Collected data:
========================================================================

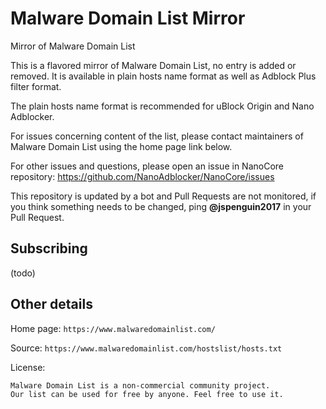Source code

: # Malware Domain List Mirror

Mirror of Malware Domain List

This is a flavored mirror of Malware Domain List, no entry is added or removed.
It is available in plain hosts name format as well as Adblock Plus filter
format.

The plain hosts name format is recommended for uBlock Origin and Nano
Adblocker.

For issues concerning content of the list, please contact maintainers of 
Malware Domain List using the home page link below.

For other issues and questions, please open an issue in NanoCore repository:
https://github.com/NanoAdblocker/NanoCore/issues

This repository is updated by a bot and Pull Requests are not monitored, if you
think something needs to be changed, ping **@jspenguin2017** in your Pull
Request.

## Subscribing

(todo)

## Other details

Home page: `https://www.malwaredomainlist.com/`

Source: `https://www.malwaredomainlist.com/hostslist/hosts.txt`

License: 
```
Malware Domain List is a non-commercial community project.
Our list can be used for free by anyone. Feel free to use it.
```

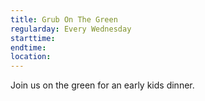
 ```yaml
---
title: Grub On The Green
regularday: Every Wednesday
starttime:
endtime:
location: 
---
```

Join us on the green for an early kids dinner.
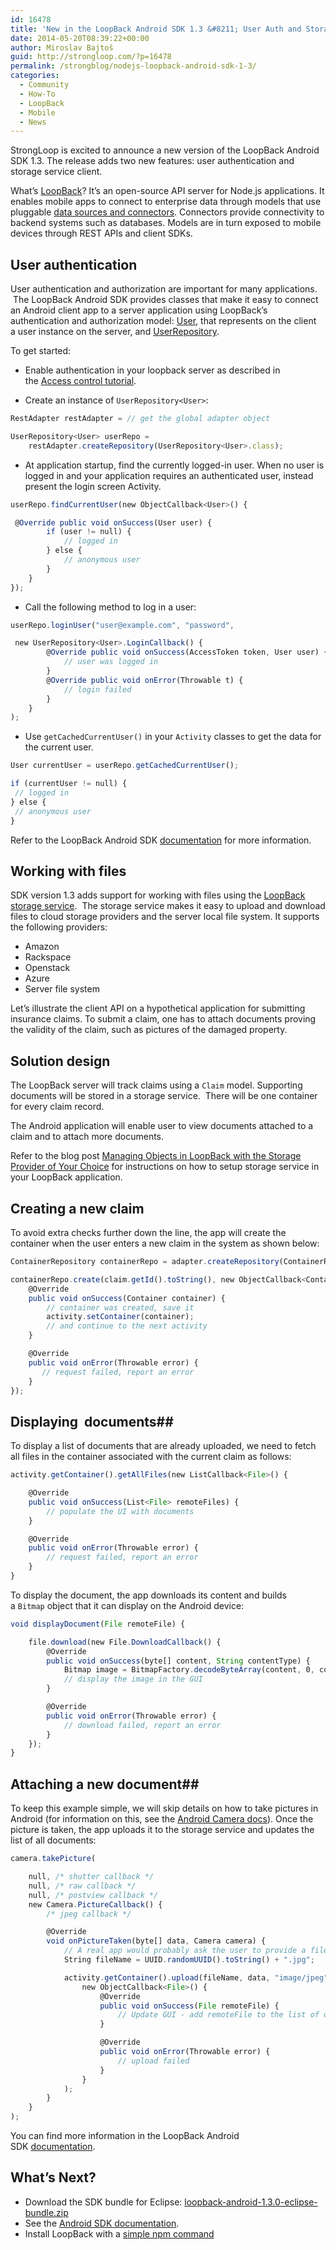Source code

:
 ```yaml
---
id: 16478
title: 'New in the LoopBack Android SDK 1.3 &#8211; User Auth and Storage Service'
date: 2014-05-20T08:39:22+00:00
author: Miroslav Bajtoš
guid: http://strongloop.com/?p=16478
permalink: /strongblog/nodejs-loopback-android-sdk-1-3/
categories:
  - Community
  - How-To
  - LoopBack
  - Mobile
  - News
---
```

StrongLoop is excited to announce a new version of the LoopBack Android SDK 1.3. The release adds two new features: user authentication and storage service client.

What’s [LoopBack](http://loopback.io)? It’s an open-source API server for Node.js applications. It enables mobile apps to connect to enterprise data through models that use pluggable [data sources and connectors](http://docs.strongloop.com/display/LB/Data+sources+and+connectors). Connectors provide connectivity to backend systems such as databases. Models are in turn exposed to mobile devices through REST APIs and client SDKs.

## **User authentication** 

User authentication and authorization are important for many applications.  The LoopBack Android SDK provides classes that make it easy to connect an Android client app to a server application using LoopBack&#8217;s authentication and authorization model: <a href="http://apidocs.strongloop.com/loopback-android/api/index.html?com/strongloop/android/loopback/User.html" rel="nofollow">User</a>, that represents on the client a user instance on the server, and <a href="http://apidocs.strongloop.com/loopback-android/api/index.html?com/strongloop/android/loopback/UserRepository.html" rel="nofollow">UserRepository</a>.

To get started:<!--more-->

- Enable authentication in your loopback server as described in the <a href="http://docs.strongloop.com/display/LB/Access+control+tutorial">Access control tutorial</a>.

- Create an instance of `UserRepository<User>`: 

```js
RestAdapter restAdapter = // get the global adapter object

UserRepository<User> userRepo =
    restAdapter.createRepository(UserRepository<User>.class);
```

- At application startup, find the currently logged-in user. When no user is logged in and your application requires an authenticated user, instead present the login screen Activity.

```js
userRepo.findCurrentUser(new ObjectCallback<User>() {

 @Override public void onSuccess(User user) {
        if (user != null) {
            // logged in
        } else {
            // anonymous user
        }
    }
});
```

- Call the following method to log in a user:

```js
userRepo.loginUser("user@example.com", "password",

 new UserRepository<User>.LoginCallback() {
        @Override public void onSuccess(AccessToken token, User user) {
            // user was logged in
        }
        @Override public void onError(Throwable t) {
            // login failed
        }
    }
);
```
- Use `getCachedCurrentUser()` in your `Activity` classes to get the data for the current user.

```js
User currentUser = userRepo.getCachedCurrentUser();

if (currentUser != null) {
 // logged in
} else {
 // anonymous user
}
```

Refer to the LoopBack Android SDK <a href="http://docs.strongloop.com/display/LB/Android+SDK#AndroidSDK-Usersandauthentication" rel="nofollow">documentation</a> for more information.

## **Working with files** 

SDK version 1.3 adds support for working with files using the <a href="http://docs.strongloop.com/display/LB/Storage+service" rel="nofollow">LoopBack storage service</a>.  The storage service makes it easy to upload and download files to cloud storage providers and the server local file system. It supports the following providers:

- Amazon
- Rackspace
- Openstack
- Azure
- Server file system


Let&#8217;s illustrate the client API on a hypothetical application for submitting insurance claims. To submit a claim, one has to attach documents proving the validity of the claim, such as pictures of the damaged property.

## **Solution design** 

The LoopBack server will track claims using a `Claim` model. Supporting documents will be stored in a storage service.  There will be one container for every claim record.

The Android application will enable user to view documents attached to a claim and to attach more documents.

Refer to the blog post <a href="http://strongloop.com/strongblog/managing-nodejs-loopback-storage-service-provider/" rel="nofollow">Managing Objects in LoopBack with the Storage Provider of Your Choice</a> for instructions on how to setup storage service in your LoopBack application.

## **Creating a new claim** 

To avoid extra checks further down the line, the app will create the container when the user enters a new claim in the system as shown below:

```js
ContainerRepository containerRepo = adapter.createRepository(ContainerRepository.class);

containerRepo.create(claim.getId().toString(), new ObjectCallback<Container>() {
    @Override
    public void onSuccess(Container container) {
        // container was created, save it
        activity.setContainer(container);
        // and continue to the next activity
    }

    @Override
    public void onError(Throwable error) {
       // request failed, report an error
    }
});
```
## <strong>Displaying  documents</strong>##

To display a list of documents that are already uploaded, we need to fetch all files in the container associated with the current claim as follows:

```js
activity.getContainer().getAllFiles(new ListCallback<File>() {

    @Override
    public void onSuccess(List<File> remoteFiles) {
        // populate the UI with documents
    }

    @Override
    public void onError(Throwable error) {
        // request failed, report an error
    }
}
```

To display the document, the app downloads its content and builds a `Bitmap` object that it can display on the Android device:

```js
void displayDocument(File remoteFile) {

    file.download(new File.DownloadCallback() {
        @Override   
        public void onSuccess(byte[] content, String contentType) {
            Bitmap image = BitmapFactory.decodeByteArray(content, 0, content.length);
            // display the image in the GUI
        }

        @Override
        public void onError(Throwable error) {
            // download failed, report an error
        }
    });
}
```
## <strong>Attaching a new document</strong>##

To keep this example simple, we will skip details on how to take pictures in Android (for information on this, see the <a href="http://developer.android.com/reference/android/hardware/Camera.html" rel="nofollow">Android Camera docs</a>). Once the picture is taken, the app uploads it to the storage service and updates the list of all documents:

```js
camera.takePicture(

    null, /* shutter callback */
    null, /* raw callback */
    null, /* postview callback */
    new Camera.PictureCallback() {
        /* jpeg callback */

        @Override
        void onPictureTaken(byte[] data, Camera camera) {
            // A real app would probably ask the user to provide a file name
            String fileName = UUID.randomUUID().toString() + ".jpg";

            activity.getContainer().upload(fileName, data, "image/jpeg",
                new ObjectCallback<File>() {
                    @Override
                    public void onSuccess(File remoteFile) {
                        // Update GUI - add remoteFile to the list of documents
                    }

                    @Override
                    public void onError(Throwable error) {
                        // upload failed
                    }
                }
            );
        }
    }
);
```

You can find more information in the LoopBack Android SDK <a href="http://docs.strongloop.com/display/DOC/Android+SDK#AndroidSDK-UsingtheLoopBackstorageservice" rel="nofollow">documentation</a>.

## **What&#8217;s Next?** 

- Download the SDK bundle for Eclipse: <a href="http://81b70ddedaf4b27b1592-b5e75689411476c98957e7dab0242f50.r56.cf2.rackcdn.com/loopback-android-1.3.0-eclipse-bundle.zip" rel="nofollow">loopback-android-1.3.0-eclipse-bundle.zip</a>
- See the <a href="http://docs.strongloop.com/display/LB/Android+SDK" rel="nofollow">Android SDK documentation</a>.
- Install LoopBack with a <a href="http://strongloop.com/get-started/">simple npm command</a>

========================================================================

Instructions for the task: What is needed is an exact repeat of every entry above, with the pictures left out.

Exercise answer:
Source code

: # Malware Domain List Mirror

Mirror of Malware Domain List

This is a flavored mirror of Malware Domain List, no entry is added or removed.
It is available in plain hosts name format as well as Adblock Plus filter
format.

The plain hosts name format is recommended for uBlock Origin and Nano
Adblocker.

For issues concerning content of the list, please contact maintainers of 
Malware Domain List using the home page link below.

For other issues and questions, please open an issue in NanoCore repository:
https://github.com/NanoAdblocker/NanoCore/issues

This repository is updated by a bot and Pull Requests are not monitored, if you
think something needs to be changed, ping **@jspenguin2017** in your Pull
Request.

## Subscribing

(todo)

## Other details

Home page: `https://www.malwaredomainlist.com/`

Source: `https://www.malwaredomainlist.com/hostslist/hosts.txt`

License: 
```
Malware Domain List is a non-commercial community project.
Our list can be used for free by anyone. Feel free to use it.
```

 ```yaml
---
title: Grub On The Green
regularday: Every Wednesday
starttime:
endtime:
location: 
---
```

Join us on the green for an early kids dinner.
Source code

:
 ```yaml
---
id: 16478
title: 'New in the LoopBack Android SDK 1.3 &#8211; User Auth and Storage Service'
date: 2014-05-20T08:39:22+00:00
author: Miroslav Bajtoš
guid: http://strongloop.com/?p=16478
permalink: /strongblog/nodejs-loopback-android-sdk-1-3/
categories:
  - Community
  - How-To
  - LoopBack
  - Mobile
  - News
---
```

StrongLoop is excited to announce a new version of the LoopBack Android SDK 1.3. The release adds two new features: user authentication and storage service client.

What’s [LoopBack](http://loopback.io)? It’s an open-source API server for Node.js applications. It enables mobile apps to connect to enterprise data through models that use pluggable [data sources and connectors](http://docs.strongloop.com/display/LB/Data+sources+and+connectors). Connectors provide connectivity to backend systems such as databases. Models are in turn exposed to mobile devices through REST APIs and client SDKs.

## **User authentication** 

User authentication and authorization are important for many applications.  The LoopBack Android SDK provides classes that make it easy to connect an Android client app to a server application using LoopBack&#8217;s authentication and authorization model: <a href="http://apidocs.strongloop.com/loopback-android/api/index.html?com/strongloop/android/loopback/User.html" rel="nofollow">User</a>, that represents on the client a user instance on the server, and <a href="http://apidocs.strongloop.com/loopback-android/api/index.html?com/strongloop/android/loopback/UserRepository.html" rel="nofollow">UserRepository</a>.

To get started:<!--more-->

- Enable authentication in your loopback server as described in the <a href="http://docs.strongloop.com/display/LB/Access+control+tutorial">Access control tutorial</a>.

- Create an instance of `UserRepository<User>`: 

```js
RestAdapter restAdapter = // get the global adapter object

UserRepository<User> userRepo =
    restAdapter.createRepository(UserRepository<User>.class);
```

- At application startup, find the currently logged-in user. When no user is logged in and your application requires an authenticated user, instead present the login screen Activity.

```js
userRepo.findCurrentUser(new ObjectCallback<User>() {

 @Override public void onSuccess(User user) {
        if (user != null) {
            // logged in
        } else {
            // anonymous user
        }
    }
});
```

- Call the following method to log in a user:

```js
userRepo.loginUser("user@example.com", "password",

 new UserRepository<User>.LoginCallback() {
        @Override public void onSuccess(AccessToken token, User user) {
            // user was logged in
        }
        @Override public void onError(Throwable t) {
            // login failed
        }
    }
);
```
- Use `getCachedCurrentUser()` in your `Activity` classes to get the data for the current user.

```js
User currentUser = userRepo.getCachedCurrentUser();

if (currentUser != null) {
 // logged in
} else {
 // anonymous user
}
```

Refer to the LoopBack Android SDK <a href="http://docs.strongloop.com/display/LB/Android+SDK#AndroidSDK-Usersandauthentication" rel="nofollow">documentation</a> for more information.

## **Working with files** 

SDK version 1.3 adds support for working with files using the <a href="http://docs.strongloop.com/display/LB/Storage+service" rel="nofollow">LoopBack storage service</a>.  The storage service makes it easy to upload and download files to cloud storage providers and the server local file system. It supports the following providers:

- Amazon
- Rackspace
- Openstack
- Azure
- Server file system


Let&#8217;s illustrate the client API on a hypothetical application for submitting insurance claims. To submit a claim, one has to attach documents proving the validity of the claim, such as pictures of the damaged property.

## **Solution design** 

The LoopBack server will track claims using a `Claim` model. Supporting documents will be stored in a storage service.  There will be one container for every claim record.

The Android application will enable user to view documents attached to a claim and to attach more documents.

Refer to the blog post <a href="http://strongloop.com/strongblog/managing-nodejs-loopback-storage-service-provider/" rel="nofollow">Managing Objects in LoopBack with the Storage Provider of Your Choice</a> for instructions on how to setup storage service in your LoopBack application.

## **Creating a new claim** 

To avoid extra checks further down the line, the app will create the container when the user enters a new claim in the system as shown below:

```js
ContainerRepository containerRepo = adapter.createRepository(ContainerRepository.class);

containerRepo.create(claim.getId().toString(), new ObjectCallback<Container>() {
    @Override
    public void onSuccess(Container container) {
        // container was created, save it
        activity.setContainer(container);
        // and continue to the next activity
    }

    @Override
    public void onError(Throwable error) {
       // request failed, report an error
    }
});
```
## <strong>Displaying  documents</strong>##

To display a list of documents that are already uploaded, we need to fetch all files in the container associated with the current claim as follows:

```js
activity.getContainer().getAllFiles(new ListCallback<File>() {

    @Override
    public void onSuccess(List<File> remoteFiles) {
        // populate the UI with documents
    }

    @Override
    public void onError(Throwable error) {
        // request failed, report an error
    }
}
```

To display the document, the app downloads its content and builds a `Bitmap` object that it can display on the Android device:

```js
void displayDocument(File remoteFile) {

    file.download(new File.DownloadCallback() {
        @Override   
        public void onSuccess(byte[] content, String contentType) {
            Bitmap image = BitmapFactory.decodeByteArray(content, 0, content.length);
            // display the image in the GUI
        }

        @Override
        public void onError(Throwable error) {
            // download failed, report an error
        }
    });
}
```
## <strong>Attaching a new document</strong>##

To keep this example simple, we will skip details on how to take pictures in Android (for information on this, see the <a href="http://developer.android.com/reference/android/hardware/Camera.html" rel="nofollow">Android Camera docs</a>). Once the picture is taken, the app uploads it to the storage service and updates the list of all documents:

```js
camera.takePicture(

    null, /* shutter callback */
    null, /* raw callback */
    null, /* postview callback */
    new Camera.PictureCallback() {
        /* jpeg callback */

        @Override
        void onPictureTaken(byte[] data, Camera camera) {
            // A real app would probably ask the user to provide a file name
            String fileName = UUID.randomUUID().toString() + ".jpg";

            activity.getContainer().upload(fileName, data, "image/jpeg",
                new ObjectCallback<File>() {
                    @Override
                    public void onSuccess(File remoteFile) {
                        // Update GUI - add remoteFile to the list of documents
                    }

                    @Override
                    public void onError(Throwable error) {
                        // upload failed
                    }
                }
            );
        }
    }
);
```

You can find more information in the LoopBack Android SDK <a href="http://docs.strongloop.com/display/DOC/Android+SDK#AndroidSDK-UsingtheLoopBackstorageservice" rel="nofollow">documentation</a>.

## **What&#8217;s Next?** 

- Download the SDK bundle for Eclipse: <a href="http://81b70ddedaf4b27b1592-b5e75689411476c98957e7dab0242f50.r56.cf2.rackcdn.com/loopback-android-1.3.0-eclipse-bundle.zip" rel="nofollow">loopback-android-1.3.0-eclipse-bundle.zip</a>
- See the <a href="http://docs.strongloop.com/display/LB/Android+SDK" rel="nofollow">Android SDK documentation</a>.
- Install LoopBack with a <a href="http://strongloop.com/get-started/">simple npm command</a>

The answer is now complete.